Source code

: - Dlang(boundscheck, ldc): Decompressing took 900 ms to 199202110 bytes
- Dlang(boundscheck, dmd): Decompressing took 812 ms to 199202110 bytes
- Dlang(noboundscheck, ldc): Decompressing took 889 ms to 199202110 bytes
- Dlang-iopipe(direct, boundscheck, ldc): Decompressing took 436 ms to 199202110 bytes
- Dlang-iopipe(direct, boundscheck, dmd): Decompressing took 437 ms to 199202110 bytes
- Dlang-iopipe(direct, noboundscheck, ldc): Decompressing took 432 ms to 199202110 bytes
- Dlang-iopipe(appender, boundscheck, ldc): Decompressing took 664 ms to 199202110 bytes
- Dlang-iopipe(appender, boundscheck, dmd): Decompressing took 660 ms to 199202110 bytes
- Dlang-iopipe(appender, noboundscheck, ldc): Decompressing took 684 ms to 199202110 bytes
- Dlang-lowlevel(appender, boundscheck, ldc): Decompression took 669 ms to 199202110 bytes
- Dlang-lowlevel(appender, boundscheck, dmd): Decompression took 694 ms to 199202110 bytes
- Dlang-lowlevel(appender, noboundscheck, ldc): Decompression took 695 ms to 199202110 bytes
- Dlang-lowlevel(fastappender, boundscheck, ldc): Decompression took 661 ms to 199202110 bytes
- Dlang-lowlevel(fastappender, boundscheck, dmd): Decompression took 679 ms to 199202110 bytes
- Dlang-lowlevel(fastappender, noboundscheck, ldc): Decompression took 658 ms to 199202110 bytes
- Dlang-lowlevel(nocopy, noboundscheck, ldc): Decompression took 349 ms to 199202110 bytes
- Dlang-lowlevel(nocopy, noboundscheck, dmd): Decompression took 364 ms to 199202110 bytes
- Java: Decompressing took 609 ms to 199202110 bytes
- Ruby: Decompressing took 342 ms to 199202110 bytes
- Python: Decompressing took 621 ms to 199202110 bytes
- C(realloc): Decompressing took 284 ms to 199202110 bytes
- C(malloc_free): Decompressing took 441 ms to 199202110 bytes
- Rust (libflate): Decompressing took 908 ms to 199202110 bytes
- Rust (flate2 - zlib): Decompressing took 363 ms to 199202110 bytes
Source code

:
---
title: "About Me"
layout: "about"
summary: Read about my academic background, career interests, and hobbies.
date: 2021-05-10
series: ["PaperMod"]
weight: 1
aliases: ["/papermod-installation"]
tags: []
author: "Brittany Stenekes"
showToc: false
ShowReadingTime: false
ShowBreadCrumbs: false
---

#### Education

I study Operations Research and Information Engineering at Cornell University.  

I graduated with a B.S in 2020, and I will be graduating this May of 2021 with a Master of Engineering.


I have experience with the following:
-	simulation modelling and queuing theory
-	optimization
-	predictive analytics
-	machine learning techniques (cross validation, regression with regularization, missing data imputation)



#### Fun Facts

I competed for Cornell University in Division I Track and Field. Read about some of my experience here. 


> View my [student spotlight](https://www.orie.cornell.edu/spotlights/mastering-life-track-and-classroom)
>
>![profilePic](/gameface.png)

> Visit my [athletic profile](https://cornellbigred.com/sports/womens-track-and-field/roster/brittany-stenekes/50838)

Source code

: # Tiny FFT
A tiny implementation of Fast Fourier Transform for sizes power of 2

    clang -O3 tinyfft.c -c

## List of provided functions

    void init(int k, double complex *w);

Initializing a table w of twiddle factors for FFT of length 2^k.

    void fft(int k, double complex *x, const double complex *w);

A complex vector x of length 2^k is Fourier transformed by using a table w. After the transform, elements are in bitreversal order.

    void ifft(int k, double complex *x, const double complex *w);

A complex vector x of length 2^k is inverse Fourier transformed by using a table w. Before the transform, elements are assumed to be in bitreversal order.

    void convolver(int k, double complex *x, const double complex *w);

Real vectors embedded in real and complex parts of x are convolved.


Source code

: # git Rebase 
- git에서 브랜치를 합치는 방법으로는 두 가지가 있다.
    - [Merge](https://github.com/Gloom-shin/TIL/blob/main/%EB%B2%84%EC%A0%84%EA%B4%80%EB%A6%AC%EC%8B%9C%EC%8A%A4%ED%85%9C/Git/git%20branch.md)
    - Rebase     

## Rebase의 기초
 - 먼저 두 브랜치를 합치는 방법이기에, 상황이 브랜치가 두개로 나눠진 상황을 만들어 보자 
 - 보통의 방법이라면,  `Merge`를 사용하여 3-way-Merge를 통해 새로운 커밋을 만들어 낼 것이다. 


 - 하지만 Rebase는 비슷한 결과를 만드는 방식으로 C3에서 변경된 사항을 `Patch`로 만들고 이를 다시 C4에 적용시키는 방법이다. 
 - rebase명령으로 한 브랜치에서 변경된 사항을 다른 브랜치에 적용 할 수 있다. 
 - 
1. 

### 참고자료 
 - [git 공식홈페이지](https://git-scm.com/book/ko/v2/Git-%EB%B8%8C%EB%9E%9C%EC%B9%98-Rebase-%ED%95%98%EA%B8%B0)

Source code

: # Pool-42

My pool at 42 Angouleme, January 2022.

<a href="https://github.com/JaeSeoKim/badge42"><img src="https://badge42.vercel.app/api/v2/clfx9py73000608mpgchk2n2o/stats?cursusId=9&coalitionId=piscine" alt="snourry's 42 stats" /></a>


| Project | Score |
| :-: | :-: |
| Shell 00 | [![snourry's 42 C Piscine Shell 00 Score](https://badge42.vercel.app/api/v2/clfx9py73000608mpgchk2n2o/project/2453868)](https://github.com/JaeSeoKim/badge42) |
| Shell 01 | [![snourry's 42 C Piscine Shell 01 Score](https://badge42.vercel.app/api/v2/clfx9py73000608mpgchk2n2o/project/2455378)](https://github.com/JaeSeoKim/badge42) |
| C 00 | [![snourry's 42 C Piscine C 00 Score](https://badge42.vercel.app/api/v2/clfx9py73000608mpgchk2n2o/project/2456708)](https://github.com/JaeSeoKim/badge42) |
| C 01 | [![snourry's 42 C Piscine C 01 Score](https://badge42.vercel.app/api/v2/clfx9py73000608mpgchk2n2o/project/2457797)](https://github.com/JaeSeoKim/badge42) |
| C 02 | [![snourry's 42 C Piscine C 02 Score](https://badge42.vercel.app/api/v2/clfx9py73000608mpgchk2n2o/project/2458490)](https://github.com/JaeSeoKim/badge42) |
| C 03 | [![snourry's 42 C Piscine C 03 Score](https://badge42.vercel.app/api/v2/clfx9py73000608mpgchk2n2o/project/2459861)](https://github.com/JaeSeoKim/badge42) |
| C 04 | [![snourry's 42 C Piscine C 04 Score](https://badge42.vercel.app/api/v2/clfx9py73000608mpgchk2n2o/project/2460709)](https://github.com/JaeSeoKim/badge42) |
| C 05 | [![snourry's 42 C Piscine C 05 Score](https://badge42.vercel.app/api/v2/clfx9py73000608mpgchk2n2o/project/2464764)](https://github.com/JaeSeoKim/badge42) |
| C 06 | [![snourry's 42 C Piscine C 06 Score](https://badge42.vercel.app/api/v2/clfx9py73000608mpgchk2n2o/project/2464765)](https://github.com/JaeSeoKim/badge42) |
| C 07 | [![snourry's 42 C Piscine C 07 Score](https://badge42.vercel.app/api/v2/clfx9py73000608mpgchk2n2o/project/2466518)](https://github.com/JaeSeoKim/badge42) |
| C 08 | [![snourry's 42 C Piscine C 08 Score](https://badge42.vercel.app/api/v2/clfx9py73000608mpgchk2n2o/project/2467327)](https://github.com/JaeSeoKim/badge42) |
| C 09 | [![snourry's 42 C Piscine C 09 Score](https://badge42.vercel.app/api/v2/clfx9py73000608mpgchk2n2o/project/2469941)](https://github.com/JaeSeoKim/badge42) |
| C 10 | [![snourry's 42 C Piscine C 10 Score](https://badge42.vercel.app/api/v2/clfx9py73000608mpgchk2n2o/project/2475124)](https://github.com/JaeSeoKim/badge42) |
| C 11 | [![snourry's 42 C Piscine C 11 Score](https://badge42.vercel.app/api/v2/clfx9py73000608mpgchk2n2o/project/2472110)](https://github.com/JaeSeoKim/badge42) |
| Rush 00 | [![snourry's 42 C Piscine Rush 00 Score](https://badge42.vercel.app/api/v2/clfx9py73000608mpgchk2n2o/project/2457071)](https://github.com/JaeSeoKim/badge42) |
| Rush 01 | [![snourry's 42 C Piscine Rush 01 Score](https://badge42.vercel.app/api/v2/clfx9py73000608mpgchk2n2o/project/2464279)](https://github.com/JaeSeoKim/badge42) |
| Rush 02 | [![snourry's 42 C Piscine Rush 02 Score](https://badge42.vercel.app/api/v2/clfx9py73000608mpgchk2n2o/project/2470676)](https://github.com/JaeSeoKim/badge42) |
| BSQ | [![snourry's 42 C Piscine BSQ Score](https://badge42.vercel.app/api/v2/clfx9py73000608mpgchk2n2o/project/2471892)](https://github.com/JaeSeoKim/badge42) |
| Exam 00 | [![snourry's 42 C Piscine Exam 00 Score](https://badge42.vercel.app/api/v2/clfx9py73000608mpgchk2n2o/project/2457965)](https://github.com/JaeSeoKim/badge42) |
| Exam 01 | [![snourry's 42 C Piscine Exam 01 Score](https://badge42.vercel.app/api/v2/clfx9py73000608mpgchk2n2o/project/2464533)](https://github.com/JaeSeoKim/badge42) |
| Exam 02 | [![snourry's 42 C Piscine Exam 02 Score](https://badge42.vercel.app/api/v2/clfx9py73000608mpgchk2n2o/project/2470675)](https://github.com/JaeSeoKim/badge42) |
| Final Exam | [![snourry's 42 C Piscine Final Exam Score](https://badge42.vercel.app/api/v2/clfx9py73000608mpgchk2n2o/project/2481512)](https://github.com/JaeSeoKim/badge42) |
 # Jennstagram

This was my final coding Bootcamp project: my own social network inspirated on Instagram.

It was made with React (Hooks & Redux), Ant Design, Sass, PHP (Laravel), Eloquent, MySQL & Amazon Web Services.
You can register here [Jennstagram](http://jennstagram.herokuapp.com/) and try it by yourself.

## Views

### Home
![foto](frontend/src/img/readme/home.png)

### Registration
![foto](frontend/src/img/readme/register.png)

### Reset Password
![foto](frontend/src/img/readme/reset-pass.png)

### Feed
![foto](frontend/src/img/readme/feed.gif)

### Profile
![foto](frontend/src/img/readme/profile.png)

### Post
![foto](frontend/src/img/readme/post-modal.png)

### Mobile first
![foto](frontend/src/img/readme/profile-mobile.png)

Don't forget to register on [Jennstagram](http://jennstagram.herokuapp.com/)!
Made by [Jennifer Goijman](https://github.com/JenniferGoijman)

● ● ● ● ●

ASSIGNED TASK:
Nothing should be returned except the lines from the first line of the data above through the line with "- Dlang-iopipe(direct, noboundscheck, ldc): Decompressing", each one exact.

WRITTEN SOLUTION:
Source code

: - Dlang(boundscheck, ldc): Decompressing took 900 ms to 199202110 bytes
- Dlang(boundscheck, dmd): Decompressing took 812 ms to 199202110 bytes
- Dlang(noboundscheck, ldc): Decompressing took 889 ms to 199202110 bytes
- Dlang-iopipe(direct, boundscheck, ldc): Decompressing took 436 ms to 199202110 bytes
- Dlang-iopipe(direct, boundscheck, dmd): Decompressing took 437 ms to 199202110 bytes
- Dlang-iopipe(direct, noboundscheck, ldc): Decompressing took 432 ms to 199202110 bytes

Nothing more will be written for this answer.